How Robust is the Value-at-Risk of Credit Risk Portfolios?

Abstract

In this paper, we assess the magnitude of model uncertainty of credit risk portfolio models, i.e., what is the maximum and minimum Value-at-Risk (VaR) of a portfolio of risky loans that can be justified given a certain amount of available information. Puccetti and Ruschendorf (2012b) and Embrechts et al. (2013) propose the rearrangement algorithm (RA) as a general method to approximate VaR bounds when the loss distributions of the different loans are known but not their interdependence.
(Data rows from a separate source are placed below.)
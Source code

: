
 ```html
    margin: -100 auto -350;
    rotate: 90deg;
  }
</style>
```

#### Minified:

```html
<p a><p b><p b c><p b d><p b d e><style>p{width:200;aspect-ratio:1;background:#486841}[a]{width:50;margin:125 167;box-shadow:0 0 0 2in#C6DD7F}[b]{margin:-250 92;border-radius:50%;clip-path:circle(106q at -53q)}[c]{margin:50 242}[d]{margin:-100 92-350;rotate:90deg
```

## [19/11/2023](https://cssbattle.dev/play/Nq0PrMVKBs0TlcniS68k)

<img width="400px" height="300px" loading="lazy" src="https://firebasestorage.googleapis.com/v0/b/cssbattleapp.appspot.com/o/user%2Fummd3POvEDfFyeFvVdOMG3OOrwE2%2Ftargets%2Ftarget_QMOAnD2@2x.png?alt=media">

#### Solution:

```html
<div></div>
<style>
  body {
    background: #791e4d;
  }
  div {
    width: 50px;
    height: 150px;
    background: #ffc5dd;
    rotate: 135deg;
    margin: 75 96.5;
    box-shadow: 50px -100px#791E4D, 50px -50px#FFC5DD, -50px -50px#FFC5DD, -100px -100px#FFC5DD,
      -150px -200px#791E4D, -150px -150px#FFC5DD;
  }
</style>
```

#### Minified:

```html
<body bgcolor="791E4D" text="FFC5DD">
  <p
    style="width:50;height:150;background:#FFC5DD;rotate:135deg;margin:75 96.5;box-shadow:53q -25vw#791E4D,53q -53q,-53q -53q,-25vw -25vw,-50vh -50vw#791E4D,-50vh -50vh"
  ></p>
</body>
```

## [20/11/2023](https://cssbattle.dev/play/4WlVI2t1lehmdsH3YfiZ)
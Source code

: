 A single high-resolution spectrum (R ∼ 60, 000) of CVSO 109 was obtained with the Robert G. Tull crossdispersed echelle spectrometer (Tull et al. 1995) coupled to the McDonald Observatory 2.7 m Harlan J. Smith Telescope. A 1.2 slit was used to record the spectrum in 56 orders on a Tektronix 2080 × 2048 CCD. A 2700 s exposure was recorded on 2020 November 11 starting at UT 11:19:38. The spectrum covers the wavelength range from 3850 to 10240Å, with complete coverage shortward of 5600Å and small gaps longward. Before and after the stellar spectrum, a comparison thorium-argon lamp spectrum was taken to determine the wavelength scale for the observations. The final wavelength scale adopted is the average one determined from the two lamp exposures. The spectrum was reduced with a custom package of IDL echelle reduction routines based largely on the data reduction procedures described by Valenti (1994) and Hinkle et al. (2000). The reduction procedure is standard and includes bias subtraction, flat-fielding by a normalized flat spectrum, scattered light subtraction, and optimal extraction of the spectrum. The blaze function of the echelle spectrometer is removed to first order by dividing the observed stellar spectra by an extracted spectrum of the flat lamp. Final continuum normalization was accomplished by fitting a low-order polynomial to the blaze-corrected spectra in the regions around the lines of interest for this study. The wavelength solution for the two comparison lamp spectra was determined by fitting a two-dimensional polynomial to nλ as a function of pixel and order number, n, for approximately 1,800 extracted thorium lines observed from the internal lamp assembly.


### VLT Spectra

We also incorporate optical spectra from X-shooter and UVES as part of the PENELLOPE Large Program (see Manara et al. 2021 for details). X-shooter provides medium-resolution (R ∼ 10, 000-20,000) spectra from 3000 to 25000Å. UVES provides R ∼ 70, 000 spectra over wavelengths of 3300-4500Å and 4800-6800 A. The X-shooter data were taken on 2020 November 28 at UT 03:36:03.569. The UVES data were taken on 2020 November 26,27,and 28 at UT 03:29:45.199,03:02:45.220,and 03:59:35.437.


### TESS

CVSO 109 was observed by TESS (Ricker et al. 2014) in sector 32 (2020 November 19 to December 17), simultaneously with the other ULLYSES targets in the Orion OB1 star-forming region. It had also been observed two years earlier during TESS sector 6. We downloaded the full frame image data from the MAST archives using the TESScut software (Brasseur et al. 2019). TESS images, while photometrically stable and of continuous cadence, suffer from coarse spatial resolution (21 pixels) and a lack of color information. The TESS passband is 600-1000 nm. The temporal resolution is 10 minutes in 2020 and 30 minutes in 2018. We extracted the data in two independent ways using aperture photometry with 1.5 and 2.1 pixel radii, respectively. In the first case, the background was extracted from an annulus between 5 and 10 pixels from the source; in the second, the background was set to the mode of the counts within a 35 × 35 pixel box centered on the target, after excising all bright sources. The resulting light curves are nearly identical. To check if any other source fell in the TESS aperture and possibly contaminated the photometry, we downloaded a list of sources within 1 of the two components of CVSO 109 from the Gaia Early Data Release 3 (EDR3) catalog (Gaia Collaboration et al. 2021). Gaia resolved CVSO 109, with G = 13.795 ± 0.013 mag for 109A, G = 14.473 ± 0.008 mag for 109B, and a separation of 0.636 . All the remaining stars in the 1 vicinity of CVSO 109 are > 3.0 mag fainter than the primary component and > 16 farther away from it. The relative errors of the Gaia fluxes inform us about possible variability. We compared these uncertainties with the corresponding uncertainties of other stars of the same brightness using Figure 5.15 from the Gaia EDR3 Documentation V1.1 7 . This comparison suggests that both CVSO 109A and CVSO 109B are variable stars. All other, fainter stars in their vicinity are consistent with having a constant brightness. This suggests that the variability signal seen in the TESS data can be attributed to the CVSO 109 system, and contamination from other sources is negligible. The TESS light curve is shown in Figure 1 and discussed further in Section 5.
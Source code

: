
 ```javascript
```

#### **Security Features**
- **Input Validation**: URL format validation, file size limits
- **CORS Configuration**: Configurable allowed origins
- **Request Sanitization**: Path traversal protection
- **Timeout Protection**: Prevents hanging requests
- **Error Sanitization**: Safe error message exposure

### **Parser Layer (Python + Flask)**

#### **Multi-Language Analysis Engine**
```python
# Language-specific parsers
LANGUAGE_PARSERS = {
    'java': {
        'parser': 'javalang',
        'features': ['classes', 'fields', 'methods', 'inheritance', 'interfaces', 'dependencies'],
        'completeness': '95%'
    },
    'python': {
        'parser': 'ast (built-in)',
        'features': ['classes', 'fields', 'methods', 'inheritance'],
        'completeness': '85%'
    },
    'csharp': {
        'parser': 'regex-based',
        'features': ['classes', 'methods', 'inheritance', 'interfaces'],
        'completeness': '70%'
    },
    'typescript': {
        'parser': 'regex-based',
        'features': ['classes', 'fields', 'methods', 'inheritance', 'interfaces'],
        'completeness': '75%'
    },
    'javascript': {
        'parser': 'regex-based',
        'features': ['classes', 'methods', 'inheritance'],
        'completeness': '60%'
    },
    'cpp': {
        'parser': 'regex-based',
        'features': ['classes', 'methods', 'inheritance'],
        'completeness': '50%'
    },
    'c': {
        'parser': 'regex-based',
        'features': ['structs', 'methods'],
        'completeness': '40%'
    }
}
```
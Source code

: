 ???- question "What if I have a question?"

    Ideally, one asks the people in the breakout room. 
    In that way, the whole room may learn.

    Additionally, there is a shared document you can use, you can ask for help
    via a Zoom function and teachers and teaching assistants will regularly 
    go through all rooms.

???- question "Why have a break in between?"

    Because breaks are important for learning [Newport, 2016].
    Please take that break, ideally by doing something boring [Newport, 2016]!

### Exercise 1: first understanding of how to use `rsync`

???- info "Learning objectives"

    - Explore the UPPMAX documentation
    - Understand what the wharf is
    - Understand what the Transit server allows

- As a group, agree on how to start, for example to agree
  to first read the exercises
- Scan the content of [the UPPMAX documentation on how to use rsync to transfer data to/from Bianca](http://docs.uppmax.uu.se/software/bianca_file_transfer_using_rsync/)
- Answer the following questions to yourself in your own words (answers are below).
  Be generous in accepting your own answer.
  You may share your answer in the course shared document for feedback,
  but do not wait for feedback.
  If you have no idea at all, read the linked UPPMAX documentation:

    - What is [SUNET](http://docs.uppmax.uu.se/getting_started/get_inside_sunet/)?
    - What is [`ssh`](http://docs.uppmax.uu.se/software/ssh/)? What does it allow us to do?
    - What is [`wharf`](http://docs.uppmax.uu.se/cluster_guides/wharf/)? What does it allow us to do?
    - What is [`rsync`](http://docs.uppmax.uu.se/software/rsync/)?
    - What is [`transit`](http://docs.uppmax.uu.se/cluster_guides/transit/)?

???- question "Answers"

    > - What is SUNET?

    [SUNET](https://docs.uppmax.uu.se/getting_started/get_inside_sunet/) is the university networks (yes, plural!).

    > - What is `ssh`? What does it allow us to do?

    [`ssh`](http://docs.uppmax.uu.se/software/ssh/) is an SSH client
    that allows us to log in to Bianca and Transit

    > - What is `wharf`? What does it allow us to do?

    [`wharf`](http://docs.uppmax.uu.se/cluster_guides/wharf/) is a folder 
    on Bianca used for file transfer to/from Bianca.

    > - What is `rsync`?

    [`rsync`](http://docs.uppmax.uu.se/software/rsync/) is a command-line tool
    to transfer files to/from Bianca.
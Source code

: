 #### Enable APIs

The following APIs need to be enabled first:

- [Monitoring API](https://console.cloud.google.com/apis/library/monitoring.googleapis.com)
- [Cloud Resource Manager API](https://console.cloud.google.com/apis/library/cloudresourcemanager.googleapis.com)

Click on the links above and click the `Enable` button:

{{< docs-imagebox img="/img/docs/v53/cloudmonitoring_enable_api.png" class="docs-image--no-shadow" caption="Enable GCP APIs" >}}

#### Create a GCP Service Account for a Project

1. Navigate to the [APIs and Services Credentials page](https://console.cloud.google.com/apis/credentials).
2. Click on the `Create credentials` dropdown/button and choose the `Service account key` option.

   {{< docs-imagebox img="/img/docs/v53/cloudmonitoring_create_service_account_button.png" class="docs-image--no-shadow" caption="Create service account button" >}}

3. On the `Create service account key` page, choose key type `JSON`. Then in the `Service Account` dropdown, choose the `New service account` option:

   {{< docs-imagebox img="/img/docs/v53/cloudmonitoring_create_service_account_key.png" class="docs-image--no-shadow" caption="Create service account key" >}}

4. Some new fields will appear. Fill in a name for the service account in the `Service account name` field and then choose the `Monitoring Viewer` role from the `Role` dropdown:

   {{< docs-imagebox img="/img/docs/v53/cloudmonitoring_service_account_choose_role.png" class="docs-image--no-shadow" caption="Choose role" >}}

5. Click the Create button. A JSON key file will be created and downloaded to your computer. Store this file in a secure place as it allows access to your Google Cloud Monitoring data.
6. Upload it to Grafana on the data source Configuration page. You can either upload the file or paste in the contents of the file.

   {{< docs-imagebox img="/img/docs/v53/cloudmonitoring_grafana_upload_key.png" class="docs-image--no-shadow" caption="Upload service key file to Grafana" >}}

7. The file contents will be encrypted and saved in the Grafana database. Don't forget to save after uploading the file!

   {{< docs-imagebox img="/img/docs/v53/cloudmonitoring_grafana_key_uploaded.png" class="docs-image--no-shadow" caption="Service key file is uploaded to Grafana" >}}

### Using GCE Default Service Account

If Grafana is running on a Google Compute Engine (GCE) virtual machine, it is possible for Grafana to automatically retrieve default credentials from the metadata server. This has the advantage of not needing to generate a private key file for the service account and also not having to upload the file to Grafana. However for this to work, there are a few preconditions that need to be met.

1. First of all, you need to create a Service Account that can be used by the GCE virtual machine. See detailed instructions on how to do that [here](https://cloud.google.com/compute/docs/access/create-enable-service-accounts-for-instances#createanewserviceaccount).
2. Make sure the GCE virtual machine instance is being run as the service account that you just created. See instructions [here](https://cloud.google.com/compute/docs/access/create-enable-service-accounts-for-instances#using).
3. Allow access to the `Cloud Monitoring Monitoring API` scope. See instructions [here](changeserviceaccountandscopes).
Their numerical results show that the gap between worst-case and best-case VaR is typically very high, a feature that can only be explained by lack of using dependence information. In this paper, we propose a modification of the RA that makes it possible to approximate sharp VaR bounds when besides the marginal distributions also higher order moments of the aggregate portfolio such as variance and skewness are available as sources of dependence information. A numerical study shows that the use of moment information makes it possible to significantly improve the (unconstrained) VaR bounds. However, VaR assessments of credit portfolios that are performed at high confidence levels (as it is the case in Solvency II and Basel III) remain subject to significant model uncertainty and are not robust. We provide some suggestions for strengthening future (capital) regulation.